There are two main frameworks under which human measurements are studied and criticized. One is the so-called construct validity framework. Here, criticisms to human measurements are typically of the form “this instrument is not valid: it does not actually measure the attribute we set out to measure”. The second framework is the standard typology of measurement scales (nominal, ordinal, interval, and ratio). Human measurements are commonly challenged for being merely ordinal—not quantitative: interval or ratio—despite the fact that many researchers use measurement results as if they were quantitative.
The first part of the dissertation studies how adequate these frameworks are for evaluating measuring instruments and the inferences they afford. Regarding the concept of validity, it is commonly understood unconditionally, that is, without restricting validity judgments about measuring instruments to context-specific situations. Instruments are said to be (in)valid simpliciter. In Chapter 2, I argue against this conception of validity and in favor of a contextual one. Regarding the second main framework, the standard typology of scales is typically linked to a set of prescriptions regarding (un)justified measurement inferences. I call this classification-cum-prescriptions the “received view” on measurement scales. In chapters 3 and 4, I question the idea that the received view is an impeccable guide for clarifying the kinds of inferences we are licensed to make from measurement results in human science contexts. I motivate general doubts about the adequacy of the received view in Chapter 3, and I articulate these doubts in detail for the specific case of average group comparisons in Chapter 4. The upshot of this first part of the dissertation is a deeper awareness of the complexity surrounding which inferences can legitimately be made from measuring instruments.
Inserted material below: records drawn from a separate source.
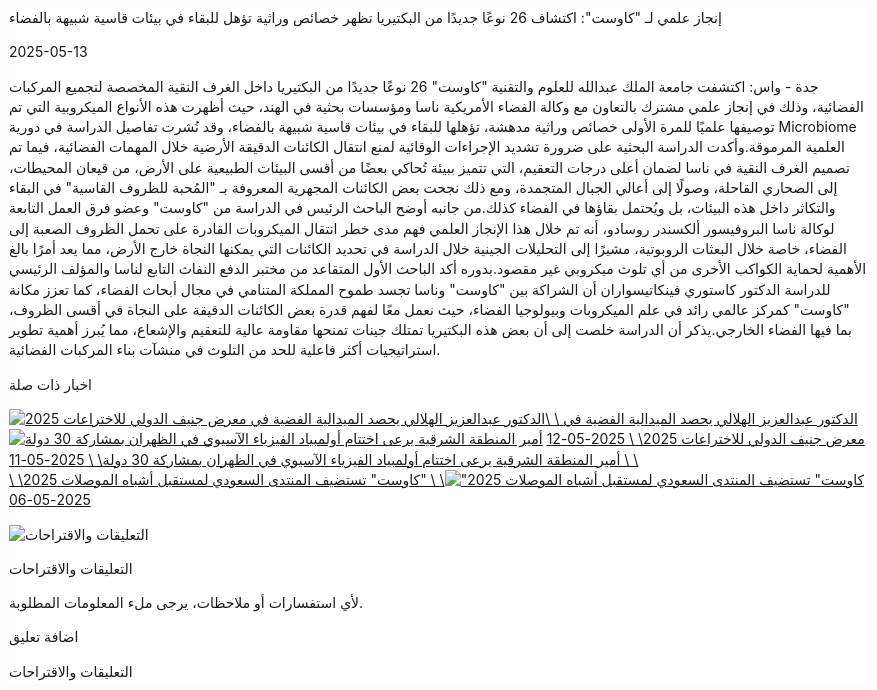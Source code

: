 إنجاز علمي لـ "كاوست": اكتشاف 26 نوعًا جديدًا من البكتيريا تظهر خصائص وراثية تؤهل للبقاء في بيئات قاسية شبيهة بالفضاء

2025-05-13

جدة \- واس: اكتشفت جامعة الملك عبدالله للعلوم والتقنية "كاوست" 26 نوعًا جديدًا من البكتيريا داخل الغرف النقية المخصصة لتجميع المركبات الفضائية، وذلك في إنجاز علمي مشترك بالتعاون مع وكالة الفضاء الأمريكية ناسا ومؤسسات بحثية في الهند، حيث أظهرت هذه الأنواع الميكروبية التي تم توصيفها علميًا للمرة الأولى خصائص وراثية مدهشة، تؤهلها للبقاء في بيئات قاسية شبيهة بالفضاء، وقد نُشرت تفاصيل الدراسة في دورية Microbiome العلمية المرموقة.وأكدت الدراسة البحثية على ضرورة تشديد الإجراءات الوقائية لمنع انتقال الكائنات الدقيقة الأرضية خلال المهمات الفضائية، فيما تم تصميم الغرف النقية في ناسا لضمان أعلى درجات التعقيم، التي تتميز ببيئة تُحاكي بعضًا من أقسى البيئات الطبيعية على الأرض، من قيعان المحيطات، إلى الصحاري القاحلة، وصولًا إلى أعالي الجبال المتجمدة، ومع ذلك نجحت بعض الكائنات المجهرية المعروفة بـ "المُحبة للظروف القاسية" في البقاء والتكاثر داخل هذه البيئات، بل ويُحتمل بقاؤها في الفضاء كذلك.من جانبه أوضح الباحث الرئيس في الدراسة من "كاوست" وعضو فرق العمل التابعة لوكالة ناسا البروفيسور ألكسندر روسادو، أنه تم خلال هذا الإنجاز العلمي فهم مدى خطر انتقال الميكروبات القادرة على تحمل الظروف الصعبة إلى الفضاء، خاصة خلال البعثات الروبوتية، مشيرًا إلى التحليلات الجينية خلال الدراسة في تحديد الكائنات التي يمكنها النجاة خارج الأرض، مما يعد أمرًا بالغ الأهمية لحماية الكواكب الأخرى من أي تلوث ميكروبي غير مقصود.بدوره أكد الباحث الأول المتقاعد من مختبر الدفع النفاث التابع لناسا والمؤلف الرئيسي للدراسة الدكتور كاستوري فينكاتيسواران أن الشراكة بين "كاوست" وناسا تجسد طموح المملكة المتنامي في مجال أبحاث الفضاء، كما تعزز مكانة "كاوست" كمركز عالمي رائد في علم الميكروبات وبيولوجيا الفضاء، حيث نعمل معًا لفهم قدرة بعض الكائنات الدقيقة على النجاة في أقسى الظروف، بما فيها الفضاء الخارجي.يذكر أن الدراسة خلصت إلى أن بعض هذه البكتيريا تمتلك جينات تمنحها مقاومة عالية للتعقيم والإشعاع، مما يُبرز أهمية تطوير استراتيجيات أكثر فاعلية للحد من التلوث في منشآت بناء المركبات الفضائية.

اخبار ذات صلة

[![الدكتور عبدالعزيز الهلالي يحصد الميدالية الفضية في معرض جنيف الدولي للاختراعات 2025](https://my.gov.sa/files/styles/news_card/public/2025-05/o1jgld3ga6egrvvg076knyet9qny970f.png)\\
\\
الدكتور عبدالعزيز الهلالي يحصد الميدالية الفضية في معرض جنيف الدولي للاختراعات 2025\\
\\
2025-05-12](https://my.gov.sa/ar/news/310221) [![أمير المنطقة الشرقية يرعى اختتام أولمبياد الفيزياء الآسيوي في الظهران بمشاركة 30 دولة](https://my.gov.sa/files/styles/news_card/public/2025-05/b9dnlbhlz8mdcrivansw2jz24ffe65ki.png)\\
\\
أمير المنطقة الشرقية يرعى اختتام أولمبياد الفيزياء الآسيوي في الظهران بمشاركة 30 دولة\\
\\
2025-05-11](https://my.gov.sa/ar/news/310211) [!["كاوست" تستضيف المنتدى السعودي لمستقبل أشباه الموصلات 2025](https://my.gov.sa/files/styles/news_card/public/2025-05/q1lj0snu185t0kqy2yr2r4nn6e55fcc1.png)\\
\\
"كاوست" تستضيف المنتدى السعودي لمستقبل أشباه الموصلات 2025\\
\\
2025-05-06](https://my.gov.sa/ar/news/309934)

![التعليقات والاقتراحات](https://my.gov.sa/_next/static/media/icon_comments_suggestions.f71edfd7.svg)

التعليقات والاقتراحات

لأي استفسارات أو ملاحظات، يرجى ملء المعلومات المطلوبة.

اضافة تعليق

التعليقات والاقتراحات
The first part of the dissertation is largely framed under the assumption that some human attributes are indeed quantitative, even if they are not currently being measured quantitatively. The second part addresses two important issues raised by that assumption. Chapter 5 tackles the so-called “quantity objection”: that human science attributes are themselves not quantitative, thus they cannot be quantitatively measured. This objection has been deployed to argue against optimistic positions regarding human quantification. I argue that the quantity objection is not successful in this sense—it begs the question to these optimistic human scientists that, just like their colleagues in the physical sciences have done, postulate theoretical quantitative attributes as working hypotheses. But what does treating human attributes quantitatively as working hypotheses amount to? And what are, or can be, “amounts” of depression, happiness, etc.? Chapter 6 argues that there is not one but various approaches for quantitatively conceiving of human attributes, each with its own success conditions. This chapter offers a conceptual framework for making progress on debates about controversial human measurements.